▶ [Exercise aim]: Every line of the records that holds the word "density" should be copied out.

▶ [Stored data]:
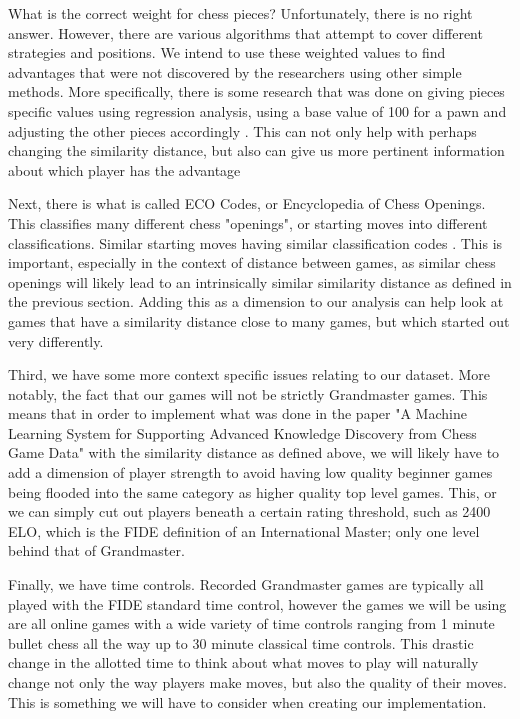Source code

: \documentclass[12pt]{article}
\begin{document}
    What is the correct weight for chess pieces? Unfortunately, there is no right answer. However, there are various algorithms that attempt to cover different strategies and positions. We intend to use these weighted values to find advantages that were not discovered by the researchers using other simple methods. More specifically, there is some research that was done on giving pieces specific values using regression analysis, using a base value of 100 for a pawn and adjusting the other pieces accordingly \cite{piece_values}. This can not only help with perhaps changing the similarity distance, but also can give us more pertinent information about which player has the advantage

    Next, there is what is called ECO Codes, or Encyclopedia of Chess Openings. This classifies many different chess "openings", or starting moves into different classifications. Similar starting moves having similar classification codes \cite{eco}. This is important, especially in the context of distance between games, as similar chess openings will likely lead to an intrinsically similar similarity distance as defined in the previous section. Adding this as a dimension to our analysis can help look at games that have a similarity distance close to many games, but which started out very differently. 

    Third, we have some more context specific issues relating to our dataset. More notably, the fact that our games will not be strictly Grandmaster games. This means that in order to implement what was done in the paper "A Machine Learning System for Supporting Advanced Knowledge Discovery from Chess Game Data" with the similarity distance as defined above, we will likely have to add a dimension of player strength to avoid having low quality beginner games being flooded into the same category as higher quality top level games. This, or we can simply cut out players beneath a certain rating threshold, such as 2400 ELO, which is the FIDE definition of an International Master; only one level behind that of Grandmaster.

    Finally, we have time controls. Recorded Grandmaster games are typically all played with the FIDE standard time control, however the games we will be using are all online games with a wide variety of time controls ranging from 1 minute bullet chess all the way up to 30 minute classical time controls. This drastic change in the allotted time to think about what moves to play will naturally change not only the way players make moves, but also the quality of their moves. This is something we will have to consider when creating our implementation.
\end{document}
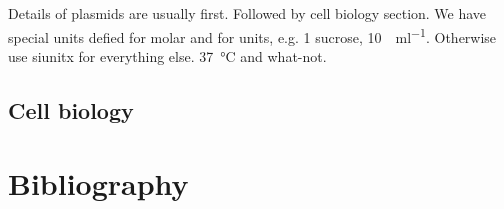 Details of plasmids are usually first.
Followed by cell biology section.
We have special units defied for molar and for units, e.g. \SI{1}{\Molar} sucrose, \SI{10}{\Units\per\milli\litre}.
Otherwise use siunitx for everything else. \SI{37}{\degreeCelsius} and what-not.

\subsection*{Cell biology}

\lipsum[80]

\section*{Bibliography}


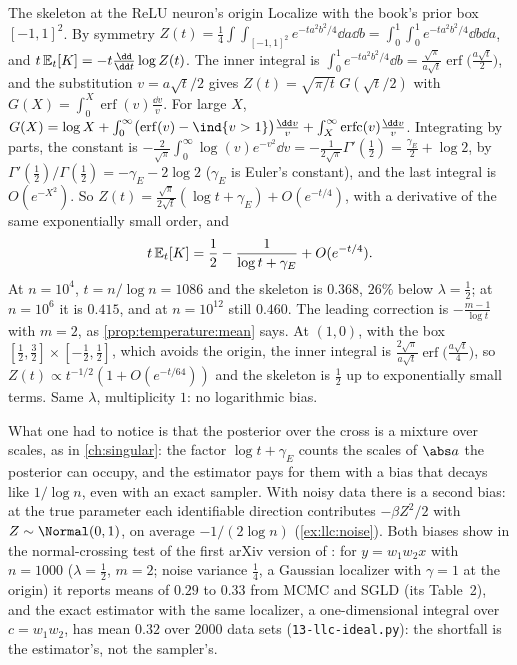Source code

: \begin{refsection}
\begin{computation}{The skeleton at the ReLU neuron's origin}\label{comp:llc:ideal}
\step Localize with the book's prior box $[-1,1]^2$. By symmetry $Z(t)=\tfrac14\int\!\!\int_{[-1,1]^2}e^{-ta^2b^2/4}\dd a\dd b=\int_0^1\!\!\int_0^1e^{-ta^2b^2/4}\dd b\dd a$, and $t\,\llcpop{K}=-t\frac{\dd}{\dd t}\log Z(t)$.
\step The inner integral is $\int_0^1e^{-ta^2b^2/4}\dd b=\frac{\sqrt\pi}{a\sqrt t}\operatorname{erf}\bigl(\frac{a\sqrt t}2\bigr)$, and the substitution $v=a\sqrt t/2$ gives $Z(t)=\sqrt{\pi/t}\;G(\sqrt t/2)$ with $G(X)=\int_0^X\operatorname{erf}(v)\frac{\dd v}v$.
\step For large $X$, $G(X)=\log X+\int_0^\infty\bigl(\operatorname{erf}(v)-\ind\{v>1\}\bigr)\frac{\dd v}v+\int_X^\infty\operatorname{erfc}(v)\frac{\dd v}v$. Integrating by parts, the constant is $-\frac2{\sqrt\pi}\int_0^\infty\log(v)e^{-v^2}\dd v=-\frac1{2\sqrt\pi}\Gamma'(\tfrac12)=\frac{\gamma_E}2+\log2$, by $\Gamma'(\tfrac12)/\Gamma(\tfrac12)=-\gamma_E-2\log2$ ($\gamma_E$ is Euler's constant), and the last integral is $O(e^{-X^2})$.
\step So $Z(t)=\frac{\sqrt\pi}{2\sqrt t}(\log t+\gamma_E)+O(e^{-t/4})$, with a derivative of the same exponentially small order, and
\[
t\,\llcpop{K}=\frac12-\frac1{\log t+\gamma_E}+O(e^{-t/4}).
\]
\step At $n=10^4$, $t=n/\log n=1086$ and the skeleton is $0.368$, $26\%$ below $\lambda=\tfrac12$; at $n=10^6$ it is $0.415$, and at $n=10^{12}$ still $0.460$. The leading correction is $-\frac{m-1}{\log t}$ with $m=2$, as \cref{prop:temperature:mean} says.
\step At $(1,0)$, with the box $[\tfrac12,\tfrac32]\times[-\tfrac12,\tfrac12]$, which avoids the origin, the inner integral is $\frac{2\sqrt\pi}{a\sqrt t}\operatorname{erf}\bigl(\frac{a\sqrt t}4\bigr)$, so $Z(t)\propto t^{-1/2}(1+O(e^{-t/64}))$ and the skeleton is $\tfrac12$ up to exponentially small terms. Same $\lambda$, multiplicity $1$: no logarithmic bias.
\end{computation}

What one had to notice is that the posterior over the cross is a mixture over scales, as in \cref{ch:singular}: the factor $\log t+\gamma_E$ counts the scales of $\abs a$ the posterior can occupy, and the estimator pays for them with a bias that decays like $1/\log n$, even with an exact sampler. With noisy data there is a second bias: at the true parameter each identifiable direction contributes $-\beta Z^2/2$ with $Z\sim\Normal(0,1)$, on average $-1/(2\log n)$ (\cref{ex:llc:noise}). Both biases show in the normal-crossing test of the first arXiv version of \textcite{LauEtAl2025}: for $y=w_1w_2x$ with $n=1000$ ($\lambda=\tfrac12$, $m=2$; noise variance $\tfrac14$, a Gaussian localizer with $\gamma=1$ at the origin) it reports means of $0.29$ to $0.33$ from MCMC and SGLD (its Table~2), and the exact estimator with the same localizer, a one-dimensional integral over $c=w_1w_2$, has mean $0.32$ over $2000$ data sets (\texttt{13-llc-ideal.py}): the shortfall is the estimator's, not the sampler's.


\end{refsection}
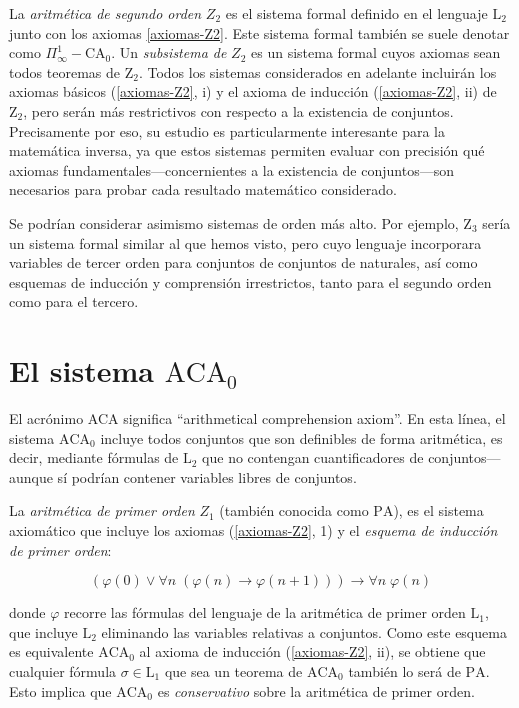 \documentclass[11pt,a4paper]{book}
\theoremstyle{plain}
\theoremstyle{definition}
\theoremstyle{remark}
\begin{document}
La \textit{aritmética de segundo orden} $Z_2$ es el sistema formal definido en el lenguaje $\mathrm{L}_2$ junto con los axiomas \ref{axiomas-Z2}. Este sistema formal también se suele denotar como $\Pi ^1_{\infty}-\mathrm{CA}_0$. Un \textit{subsistema de} $Z_2$ es un sistema formal cuyos axiomas sean todos teoremas de $\mathrm{Z}_2$. Todos los sistemas considerados en adelante incluirán los axiomas básicos (\ref{axiomas-Z2}, i) y el axioma de inducción (\ref{axiomas-Z2}, ii) de $\mathrm{Z}_2$, pero serán más restrictivos con respecto a la existencia de conjuntos. Precisamente por eso, su estudio es particularmente interesante para la matemática inversa, ya que estos sistemas permiten evaluar con precisión qué axiomas fundamentales—concernientes a la existencia de conjuntos—son necesarios para probar cada resultado matemático considerado.

Se podrían considerar asimismo sistemas de orden más alto. Por ejemplo, $\mathrm{Z}_3$ sería un sistema formal similar al que hemos visto, pero cuyo lenguaje incorporara variables de tercer orden para conjuntos de conjuntos de naturales, así como esquemas de inducción y comprensión irrestrictos, tanto para el segundo orden como para el tercero.

\section{El sistema \texorpdfstring{$\mathrm{ACA}_0$}{ACA₀}}

El acrónimo ACA significa “arithmetical comprehension axiom”. En esta línea, el sistema $\mathrm{ACA}_0$ incluye todos conjuntos que son definibles de forma aritmética, es decir, mediante fórmulas de $\mathrm{L}_2$ que no contengan cuantificadores de conjuntos—aunque sí podrían contener variables libres de conjuntos. 

La \textit{aritmética de primer orden} $Z_1$ (también conocida como $\mathrm{PA}$), es el sistema axiomático que incluye los axiomas (\ref{axiomas-Z2}, 1) y el \textit{esquema de inducción de primer orden}: 

$$ (\varphi(0) \vee \forall n \; (\varphi(n) \rightarrow \varphi(n + 1))) \rightarrow \forall n \; \varphi(n) $$

donde $\varphi$ recorre las fórmulas del lenguaje de la aritmética de primer orden $\mathrm{L}_1$, que incluye $\mathrm{L}_2$ eliminando las variables relativas a conjuntos. Como este esquema es equivalente $\mathrm{ACA}_0$ al axioma de inducción (\ref{axiomas-Z2}, ii), se obtiene que cualquier fórmula $\sigma \in \mathrm{L}_1$ que sea un teorema de $\mathrm{ACA}_0$ también lo será de $\mathrm{PA}$. Esto implica que $\mathrm{ACA}_0$ es \textit{conservativo} sobre la aritmética de primer orden.
\end{document}
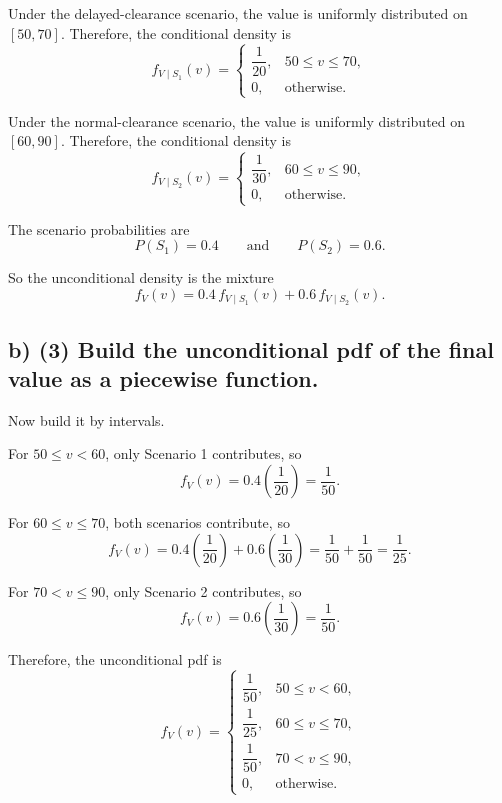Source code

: 	Under the delayed-clearance scenario, the value is uniformly distributed on $[50,70]$. Therefore, the conditional density is
	\[
	f_{V\mid S_1}(v)=
	\begin{cases}
		\dfrac{1}{20}, & 50\le v\le 70,\\[4pt]
		0, & \text{otherwise.}
	\end{cases}
	\]
	
	Under the normal-clearance scenario, the value is uniformly distributed on $[60,90]$. Therefore, the conditional density is
	\[
	f_{V\mid S_2}(v)=
	\begin{cases}
		\dfrac{1}{30}, & 60\le v\le 90,\\[4pt]
		0, & \text{otherwise.}
	\end{cases}
	\]
	
	The scenario probabilities are
	\[
	P(S_1)=0.4
	\qquad \text{and} \qquad
	P(S_2)=0.6.
	\]
	
	So the unconditional density is the mixture
	\[
	f_V(v)=0.4\,f_{V\mid S_1}(v)+0.6\,f_{V\mid S_2}(v).
	\]
	
	
	\subsection*{b) \textbf{(3)} Build the unconditional pdf of the final value as a piecewise function.}
	\label{subsec:two-scenario-inventory-investment-c2-b}
	Now build it by intervals.
	
	For $50\le v<60$, only Scenario 1 contributes, so
	\[
	f_V(v)=0.4\left(\frac{1}{20}\right)=\frac{1}{50}.
	\]
	
	For $60\le v\le 70$, both scenarios contribute, so
	\[
	f_V(v)=0.4\left(\frac{1}{20}\right)+0.6\left(\frac{1}{30}\right)
	=\frac{1}{50}+\frac{1}{50}
	=\frac{1}{25}.
	\]
	
	For $70<v\le 90$, only Scenario 2 contributes, so
	\[
	f_V(v)=0.6\left(\frac{1}{30}\right)=\frac{1}{50}.
	\]
	
	Therefore, the unconditional pdf is
	\[
	f_V(v)=
	\begin{cases}
		\dfrac{1}{50}, & 50\le v<60,\\[6pt]
		\dfrac{1}{25}, & 60\le v\le 70,\\[6pt]
		\dfrac{1}{50}, & 70<v\le 90,\\[6pt]
		0, & \text{otherwise.}
	\end{cases}
	\]
	
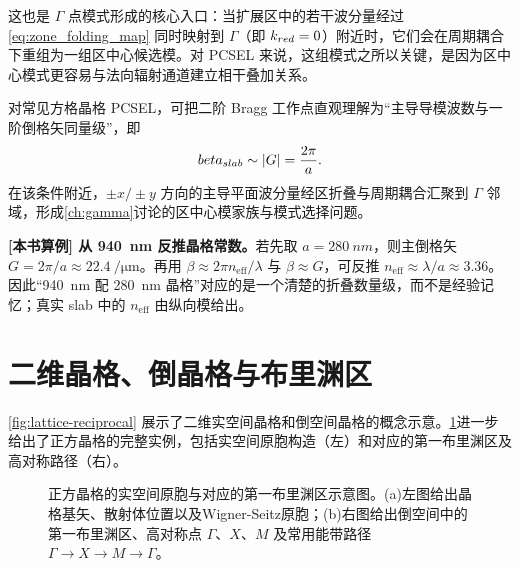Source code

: 这也是 $\Gamma$ 点模式形成的核心入口：当扩展区中的若干波分量经过 \cref{eq:zone_folding_map} 同时映射到 $\Gamma$（即 $\kvec_{\mathrm{red}}=\bm{0}$）附近时，它们会在周期耦合下重组为一组区中心候选模。对 PCSEL 来说，这组模式之所以关键，是因为区中心模式更容易与法向辐射通道建立相干叠加关系。

对常见方格晶格 PCSEL，可把二阶 Bragg 工作点直观理解为“主导导模波数与一阶倒格矢同量级”，即
\begin{equation}
\beta_{\mathrm{slab}}\sim |\gvec|=\frac{2\pi}{a}.
\label{eq:second_bragg_pcsel}
\end{equation}
在该条件附近，$\pm x/\pm y$ 方向的主导平面波分量经区折叠与周期耦合汇聚到 $\Gamma$ 邻域，形成\cref{ch:gamma}讨论的区中心模家族与模式选择问题。

\begin{ExampleBox}
\textbf{[本书算例] 从 \SI{940}{nm} 反推晶格常数。}若先取 $a=\SI{280}{nm}$，则主倒格矢 $G=2\pi/a\approx\SI{22.4}{\per\micro\meter}$。再用 $\beta\approx 2\pi n_{\mathrm{eff}}/\lambda$ 与 $\beta\approx G$，可反推 $n_{\mathrm{eff}}\approx\lambda/a\approx3.36$。因此“\SI{940}{nm} 配 \SI{280}{nm} 晶格”对应的是一个清楚的折叠数量级，而不是经验记忆；真实 slab 中的 $n_{\mathrm{eff}}$ 由纵向模给出。
\end{ExampleBox}

\section{二维晶格、倒晶格与布里渊区}
\cref{fig:lattice-reciprocal} 展示了二维实空间晶格和倒空间晶格的概念示意。\cref{fig:ch04_brillouin_zone}进一步给出了正方晶格的完整实例，包括实空间原胞构造（左）和对应的第一布里渊区及高对称路径（右）。
\begin{figure}[htbp]
  \centering
  
  \caption{正方晶格的实空间原胞与对应的第一布里渊区示意图。(a)左图给出晶格基矢、散射体位置以及Wigner-Seitz原胞；(b)右图给出倒空间中的第一布里渊区、高对称点 $\Gamma$、$X$、$M$ 及常用能带路径 $\Gamma\to X\to M\to\Gamma$。}
  \label{fig:ch04_brillouin_zone}
\end{figure}

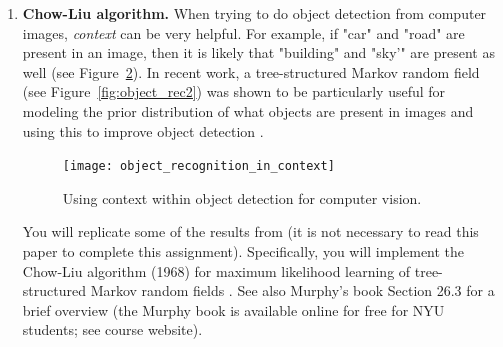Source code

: \documentclass{article}
\begin{document}
\begin{enumerate}
\begin{enumerate}
\pagebreak
\item Repeat the previous part with a higher error probability of $\epsilon =0.10$, and discuss differences.
\\
\noindent\rule{14cm}{2pt}
\\
\\
\textbf{Solutions:}
\\
The results is shown in Figure \ref{fig:p3-ptf}. With a higher error rate, the model have only limited ability to decode and cannot fully restore the original image within 30 iterations.
\begin{figure}
\texttt{[image: p3-ptf.png]}
\centering
\caption{Repeat part e with error rate 0.10.}
\label{fig:p3-ptf}
\end{figure}
\pagebreak


\end{enumerate}

\pagebreak

\item {\bf Chow-Liu algorithm.} When trying to do object detection from computer images, {\em context} can be very helpful. For example, if "car" and "road" are present in an image, then it is likely that "building" and "sky'" are present as well (see Figure~\ref{fig:object_rec}). In recent work, a tree-structured Markov random field (see Figure~\ref{fig:object_rec2}) was shown to be particularly useful for modeling the prior distribution of what objects are present in images and using this to improve object detection \cite{choi_cvpr10}.
\begin{figure}[t]
\centering
\texttt{[image: object\_recognition\_in\_context]}
\vspace{-8mm}
\caption{Using context within object detection for computer vision. \cite{choi_cvpr10}
\label{fig:object_rec}}
\end{figure}

You will replicate some of the results from
\cite{choi_cvpr10} (it is not necessary to read this paper to complete
this assignment).
Specifically, you will implement the Chow-Liu
  algorithm (1968) for maximum likelihood learning of tree-structured
  Markov random fields \cite{Chow68approximatingdiscrete}. See also
  Murphy's book Section 26.3 for a brief overview (the
  Murphy book is available online for free for NYU students; see course website).


\end{enumerate}
\end{document}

▶ [Task response]:
: 	Under the delayed-clearance scenario, the value is uniformly distributed on $[50,70]$. Therefore, the conditional density is
	Under the normal-clearance scenario, the value is uniformly distributed on $[60,90]$. Therefore, the conditional density is
	So the unconditional density is the mixture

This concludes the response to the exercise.